Cathleen and I spoke about the possibility that this was another big global energy shift, like there was in 1998-99, when many people left the planet, and others went insane, because the veils were so thin between the physical and energetic/spiritual worlds. There was a huge jump in people's ability to manifest, but without consciousness or discipline, many people accidentally manifested very unpleasant things.

Cat mentioned that she felt she was in this world to hold up mirrors to people, so they could see their "real selves," and realize they had Choice. Her words really resonated with me, because since 1998 that had been a big theme for me too. My spiritual teacher had said: "There are no "have tos," no "shoulds," no "cannots," only choices. If your choices are not conscious, they are unconscious; and if you are not living by your own choices, you are living according to someone else's." She also said, "if you can't see at least six choices in any given situation, you need to clear and ground yourself more."

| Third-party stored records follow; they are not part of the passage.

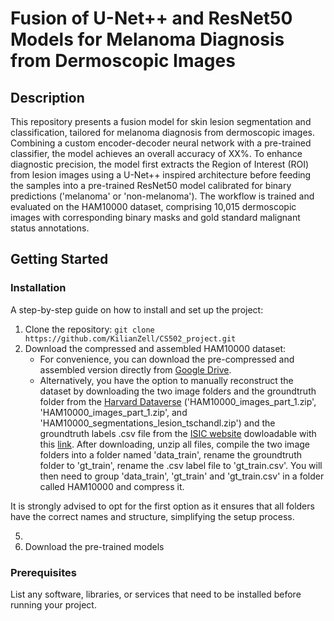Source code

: # Fusion of U-Net++ and ResNet50 Models for Melanoma Diagnosis from Dermoscopic Images

## Description

This repository presents a fusion model for skin lesion segmentation and classification, tailored for melanoma diagnosis from dermoscopic images. Combining a custom encoder-decoder neural network with a pre-trained classifier, the model achieves an overall accuracy of XX%. To enhance diagnostic precision, the model first extracts the Region of Interest (ROI) from lesion images using a U-Net++ inspired architecture before feeding the samples into a pre-trained ResNet50 model calibrated for binary predictions ('melanoma' or 'non-melanoma'). The workflow is trained and evaluated on the HAM10000 dataset, comprising 10,015 dermoscopic images with corresponding binary masks and gold standard malignant status annotations.

## Getting Started

### Installation
A step-by-step guide on how to install and set up the project:
1. Clone the repository: `git clone https://github.com/KilianZell/CS502_project.git`
2. Download the compressed and assembled HAM10000 dataset:
   - For convenience, you can download the pre-compressed and assembled version directly from [Google Drive](https://drive.google.com/file/d/1suJWzU8Oc4yJJraoR6ARsDSo-HFOFNmy/view?usp=share_link).
   - Alternatively, you have the option to manually reconstruct the dataset by downloading the two image folders and the groundtruth folder from the [Harvard Dataverse](https://dataverse.harvard.edu/dataset.xhtml?persistentId=doi:10.7910/DVN/DBW86T) ('HAM10000_images_part_1.zip', 'HAM10000_images_part_1.zip', and 'HAM10000_segmentations_lesion_tschandl.zip') and the groundtruth labels .csv file from the [ISIC website](https://challenge.isic-archive.com/data/#2018) dowloadable with this [link](https://isic-challenge-data.s3.amazonaws.com/2018/ISIC2018_Task3_Training_GroundTruth.zip). After downloading, unzip all files, compile the two image folders into a folder named 'data_train', rename the groundtruth folder to 'gt_train', rename the .csv label file to 'gt_train.csv'. You will then need to group 'data_train', 'gt_train' and 'gt_train.csv' in a folder called HAM10000 and compress it.

It is strongly advised to opt for the first option as it ensures that all folders have the correct names and structure, simplifying the setup process.


5. 
4. Download the pre-trained models


### Prerequisites

List any software, libraries, or services that need to be installed before running your project.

Her words stuck with me, and had become a cornerstone of my life. Listening to Cat speak of her life's mission, I felt like I too, had been shedding a light, for myself and others, on this idea of Choice for many years now.

I laughed when I looked at the date and said, "I guess we are in week 3: the spiritual week!"  ;p  It had been said that week 1 of the Camino was about the physical, week 2 about the psychological, and week 3 about the spiritual. While Cathleen agreed; for me, both of the first two weeks were psychological. Lol.

We were disappointed to not get a sello at the Cathedral at mass the previous night, so we went back there before heading out. Our hotelier told us it was in the sacristy, right next to the door. In the end, it was next the "exit," (which was why we missed it when being ushered out the night before), so we had to walk through another mass, which was unfortunate, since we had our packs on and me with bare legs and short skirt.  >.<  All that effort to pay proper respect the night before, and I felt a little sacrilegious getting our sello. The lady giving out the sello told us they gave 24hrs sacrament, which requires some kind of special permission.

Our path today was 19.5km (our hotelier said 21km), on mostly flattish highway.



The hotelier has given us a map of Lugo, and drawn the correct path out of the walled city centre. It was the Gate called Porta Santiago you do Postigo, right behind the Cathedral.


However, from there, we had some trouble getting out of Lugo. In the mess, I forgot to mail my post cards. The Camino instructions didn't help much in getting out of Lugo, and there were no Camino shell signs. Cathleen said, "let's double check the route: don't trust anything!" I laughed that my lack of trust was wearing off on her. Lol. I spoke of how I had been working on Trust these last two weeks, and each week had brought a new level of insight.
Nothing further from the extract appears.